Dans ces circonstances, la gravité et la durée constatées des violations à la LChiens, alliées à l’attitude de déni des recourants face à la situation et aux risques de réitération conduisent à admettre que le séquestre définitif de E______ est conforme au principe de proportionnalité, de sorte que la décision entreprise sera confirmée.
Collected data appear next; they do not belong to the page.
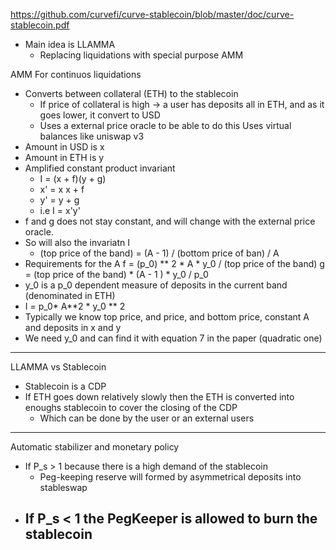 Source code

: https://github.com/curvefi/curve-stablecoin/blob/master/doc/curve-stablecoin.pdf

- Main idea is LLAMMA
  - Replacing liquidations with special purpose AMM

AMM For continuos liquidations
- Converts between collateral (ETH) to the stablecoin 
  - If price of collateral is high -> a user has deposits all in ETH, and as it goes lower, it convert to USD
  - Uses a external price oracle to be able to do this
Uses virtual balances like uniswap v3
- Amount in USD is x
- Amount in ETH is y
- Amplified constant product invariant
  - I = (x + f)(y + g)
  - x' = x x + f
  - y' = y + g
  - i.e I = x'y'
- f and g does not stay constant, and will change with the external price oracle.
- So will also the invariatn I
  - (top price of the band)      = (A - 1)
    / (bottom price of ban)         / A
- Requirements for the A
    f = (p_0) ** 2 * A * y_0
        / (top price of the band)
    g = (top price of the band) * (A - 1 ) * y_0
        / p_0
- y_0 is a p_0 dependent measure of deposits in the current band (denominated in ETH)
- I = p_0* A**2 * y_0 ** 2
- Typically we know top price, and price, and bottom price, constant A and deposits in x and y
- We need y_0 and can find it with equation 7 in the paper (quadratic one)

-----
LLAMMA vs Stablecoin
- Stablecoin is a CDP
- If ETH goes down relatively slowly then the ETH is converted into enoughs stablecoin to cover the closing of the CDP
  - Which can be done by the user or an external users
----
Automatic stabilizer and monetary policy
- If P_s > 1 because there is a high demand of the stablecoin
  - Peg-keeping reserve will formed by asymmetrical deposits into stableswap
- If P_s < 1 the PegKeeper is allowed to burn the stablecoin
  - 
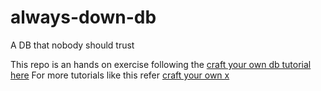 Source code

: # always-down-db
A DB that nobody should trust

This repo is an hands on exercise following the [craft your own db tutorial here](https://cstack.github.io/db_tutorial/)
For more tutorials like this refer [craft your own x](https://github.com/codecrafters-io/build-your-own-x) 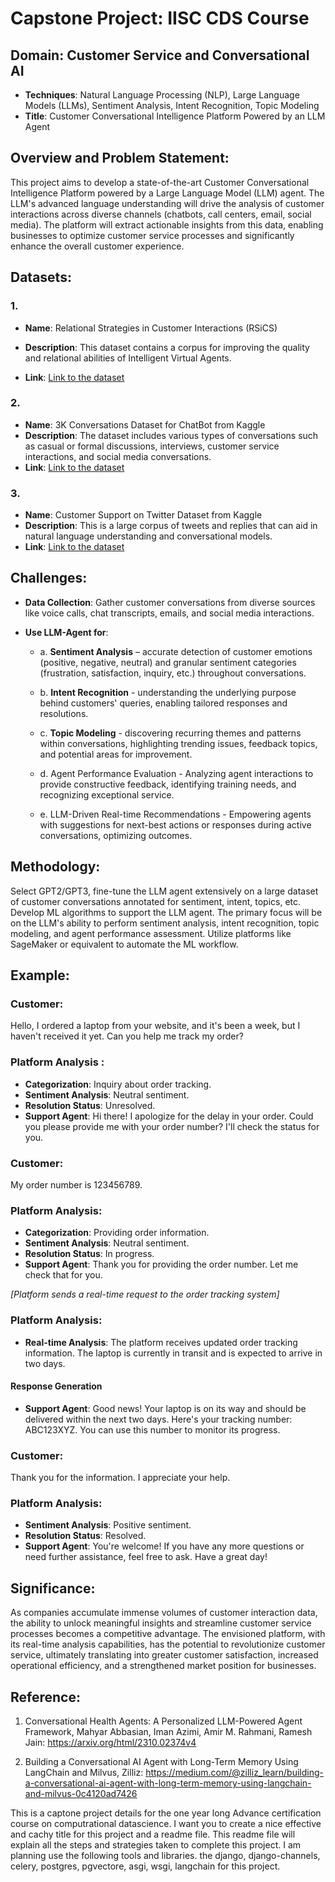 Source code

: # Capstone Project: IISC CDS Course

## Domain: Customer Service and Conversational AI

- **Techniques**: Natural Language Processing (NLP), Large Language Models (LLMs), Sentiment Analysis, Intent Recognition, Topic Modeling
- **Title**: Customer Conversational Intelligence Platform Powered by an LLM Agent

## Overview and Problem Statement:

This project aims to develop a state-of-the-art Customer Conversational Intelligence Platform powered by a Large Language Model (LLM) agent. The LLM's advanced language understanding will drive the analysis of customer interactions across diverse channels (chatbots, call centers, email, social media). The platform will extract actionable insights from this data, enabling businesses to optimize customer service processes and significantly enhance the overall customer experience.

## Datasets:

### 1.

- **Name**: Relational Strategies in Customer Interactions (RSiCS)

- **Description**: This dataset contains a corpus for improving the quality and relational abilities of Intelligent Virtual Agents.

- **Link**: [Link to the dataset](https://www.kaggle.com/datasets/veeralakrishna/relational-strategies-in-customer-servicersics)

### 2.

- **Name**: 3K Conversations Dataset for ChatBot from Kaggle
- **Description**: The dataset includes various types of conversations such as casual or formal discussions, interviews, customer service interactions, and social media conversations.
- **Link**: [Link to the dataset](https://www.kaggle.com/datasets/kreeshrajani/3k-conversations-dataset-for-chatbot)

### 3.

- **Name**: Customer Support on Twitter Dataset from Kaggle
- **Description**: This is a large corpus of tweets and replies that can aid in natural language understanding and conversational models.
- **Link**: [Link to the dataset](https://www.kaggle.com/datasets/thoughtvector/customer-support-on-twitter)

## Challenges:

- **Data Collection**: Gather customer conversations from diverse sources like voice calls, chat transcripts, emails, and social media interactions.

- **Use LLM-Agent for**:

    - a. **Sentiment Analysis** – accurate detection of customer emotions (positive, negative, neutral) and granular sentiment categories (frustration, satisfaction, inquiry, etc.) throughout conversations.

    - b. **Intent Recognition** - understanding the underlying purpose behind customers' queries, enabling tailored responses and resolutions.

    - c. **Topic Modeling** - discovering recurring themes and patterns within conversations, highlighting trending issues, feedback topics, and potential areas for improvement.

    - d. Agent Performance Evaluation - Analyzing agent interactions to provide constructive feedback, identifying training needs, and recognizing exceptional service.

    - e. LLM-Driven Real-time Recommendations - Empowering agents with suggestions for next-best actions or responses during active conversations, optimizing outcomes.

## Methodology:

Select GPT2/GPT3, fine-tune the LLM agent extensively on a large dataset of customer conversations annotated for sentiment, intent, topics, etc. Develop ML algorithms to support the LLM agent. The primary focus will be on the LLM's ability to perform sentiment analysis, intent recognition, topic modeling, and agent performance assessment. Utilize platforms like SageMaker or equivalent to automate the ML workflow.

## Example:

### Customer: 
Hello, I ordered a laptop from your website, and it's been a week, but I haven't received it yet. Can you help me track my order?

### Platform Analysis :

- **Categorization**: Inquiry about order tracking.
- **Sentiment Analysis**: Neutral sentiment.
- **Resolution Status**: Unresolved.
- **Support Agent**: Hi there! I apologize for the delay in your order. Could you please provide me with your order number? I'll check the status for you.

### Customer: 
My order number is 123456789.

### Platform Analysis:

- **Categorization**: Providing order information.
- **Sentiment Analysis**: Neutral sentiment.
- **Resolution Status**: In progress.
- **Support Agent**: Thank you for providing the order number. Let me check that for you.

*[Platform sends a real-time request to the order tracking system]*

### Platform Analysis:

- **Real-time Analysis**: The platform receives updated order tracking information. The laptop is currently in transit and is expected to arrive in two days.

#### Response Generation
- **Support Agent**: Good news! Your laptop is on its way and should be delivered within the next two days. Here's your tracking number: ABC123XYZ. You can use this number to monitor its progress.

### Customer:
Thank you for the information. I appreciate your help.

### Platform Analysis:
- **Sentiment Analysis**: Positive sentiment.
- **Resolution Status**: Resolved.
- **Support Agent**: You're welcome! If you have any more questions or need further assistance, feel free to ask. Have a great day!

## Significance:

As companies accumulate immense volumes of customer interaction data, the ability to unlock meaningful insights and streamline customer service processes becomes a competitive advantage. The envisioned platform, with its real-time analysis capabilities, has the potential to revolutionize customer service, ultimately translating into greater customer satisfaction, increased operational efficiency, and a strengthened market position for businesses.

## Reference:
1. Conversational Health Agents: A Personalized LLM-Powered Agent Framework, Mahyar Abbasian, Iman Azimi, Amir M. Rahmani, Ramesh Jain: https://arxiv.org/html/2310.02374v4

2. Building a Conversational AI Agent with Long-Term Memory Using LangChain and Milvus, Zilliz:
https://medium.com/@zilliz_learn/building-a-conversational-ai-agent-with-long-term-memory-using-langchain-and-milvus-0c4120ad7426



This is a captone project details for the one year long Advance certification course on computrational datascience. I want you to create a nice effective and cachy title for this project and a readme file. This readme file will explain all the steps and strategies taken to complete this project. I am planning use the following tools and libraries. the django, django-channels, celery, postgres, pgvectore, asgi, wsgi, langchain for this project.
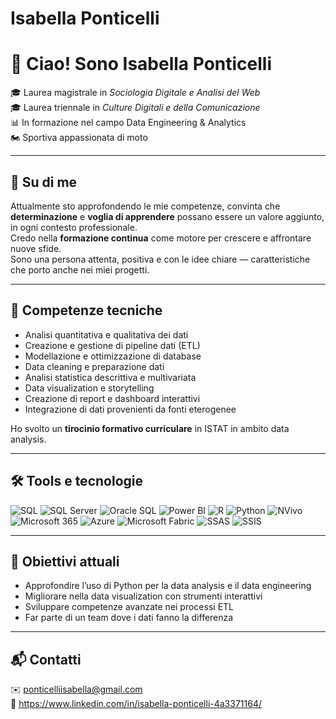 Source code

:# Isabella Ponticelli
# 👋 Ciao! Sono Isabella Ponticelli

🎓 Laurea magistrale in *Sociologia Digitale e Analisi del Web* <br>
🎓 Laurea triennale in *Culture Digitali e della Comunicazione* <br>
📊 In formazione nel campo Data Engineering & Analytics  <br>
🏍 Sportiva appassionata di moto<br>

---

## 📌 Su di me

Attualmente sto approfondendo le mie competenze, convinta che **determinazione** e **voglia di apprendere** possano essere un valore aggiunto, in ogni contesto professionale.<br>
Credo nella **formazione continua** come motore per crescere e affrontare nuove sfide. <br>
Sono una persona attenta, positiva e con le idee chiare — caratteristiche che porto anche nei miei progetti.

---

## 🧠 Competenze tecniche 

- Analisi quantitativa e qualitativa dei dati
- Creazione e gestione di pipeline dati (ETL)
- Modellazione e ottimizzazione di database
- Data cleaning e preparazione dati
- Analisi statistica descrittiva e multivariata
- Data visualization e storytelling
- Creazione di report e dashboard interattivi
- Integrazione di dati provenienti da fonti eterogenee

Ho svolto un **tirocinio formativo curriculare** in ISTAT in ambito data analysis.

---

## 🛠️ Tools e tecnologie

![SQL](https://img.shields.io/badge/-SQL-4479A1?logo=postgresql&logoColor=white)
![SQL Server](https://img.shields.io/badge/-SQL_Server-CC2927?logo=microsoft&logoColor=white)
![Oracle SQL](https://img.shields.io/badge/-Oracle_SQL-F80000?logo=oracle&logoColor=white)
![Power BI](https://img.shields.io/badge/-Power%20BI-F2C811?logo=powerbi&logoColor=black)
![R](https://img.shields.io/badge/-R-276DC3?logo=r&logoColor=white)
![Python](https://img.shields.io/badge/-Python-3776AB?logo=python&logoColor=white)
![NVivo](https://img.shields.io/badge/-NVivo-00B5D1?logo=qualtrics&logoColor=white)
![Microsoft 365](https://img.shields.io/badge/-Microsoft%20365-D83B01?logo=microsoft&logoColor=white)
![Azure](https://img.shields.io/badge/-Azure-0089D6?logo=microsoftazure&logoColor=white)
![Microsoft Fabric](https://img.shields.io/badge/-Microsoft_Fabric-107C10?logo=microsoft&logoColor=white)
![SSAS](https://img.shields.io/badge/-SSAS-CC2927?logo=microsoftsqlserver&logoColor=white)
![SSIS](https://img.shields.io/badge/-SSIS-CC2927?logo=microsoftsqlserver&logoColor=white)

---

## 🚀 Obiettivi attuali

- Approfondire l’uso di Python per la data analysis e il data engineering
- Migliorare nella data visualization con strumenti interattivi
- Sviluppare competenze avanzate nei processi ETL
- Far parte di un team dove i dati fanno la differenza

---

## 📬 Contatti

✉️ ponticelliisabella@gmail.com <br>
🔗 https://www.linkedin.com/in/isabella-ponticelli-4a3371164/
7) Vu l’issue du litige, un émolument de CHF 500.- sera mis à la charge des recourants (art. 87 al. 1 LPA), qui succombent. Aucune indemnité de procédure ne leur sera en outre allouée, les recourants, même s’ils y ont conclu, n’exposant pas avoir encouru de frais à ce titre (art. 87 al. 2 LPA).

 

* * * * *

PAR CES MOTIFS
LA CHAMBRE ADMINISTRATIVE

à la forme :

déclare recevable le recours interjeté le 19 janvier 2016 par Madame et Monsieur A______ contre la décision du service de la consommation et des affaires vétérinaires du 8 janvier 2016 ;

au fond :

le rejette ;

met à la charge de Madame et Monsieur A______, pris conjointement et solidairement, un émolument de CHF 500.- ;

dit qu’il n’est pas alloué d’indemnité de procédure ;

dit que conformément aux art. 82 ss de la loi fédérale sur le Tribunal fédéral du 17 juin 2005 (LTF - RS 173.110), le présent arrêt peut être porté dans les trente jours qui suivent sa notification par-devant le Tribunal fédéral, par la voie du recours en matière de droit public ; le mémoire de recours doit indiquer les conclusions, motifs et moyens de preuve et porter la signature du recourant ou de son mandataire ; il doit être adressé au Tribunal fédéral, 1000 Lausanne 14, par voie postale ou par voie électronique aux conditions de l’art. 42 LTF. Le présent arrêt et les pièces en possession du recourant, invoquées comme moyens de preuve, doivent être joints à l'envoi ;

communique le présent arrêt à Madame et Monsieur A______, au service de la consommation et des affaires vétérinaires et, pour information, à l’office fédéral de la sécurité alimentaire et des affaires vétérinaires et au Ministère public de la Confédération.

Siégeants : M. Verniory, président, MM. Thélin et Dumartheray, juges.

Au nom de la chambre administrative :

la greffière-juriste :

 

 

S. Hüsler Enz

 

le président siégeant :

 

 

J.-M. Verniory

 

Copie conforme de cet arrêt a été communiquée aux parties.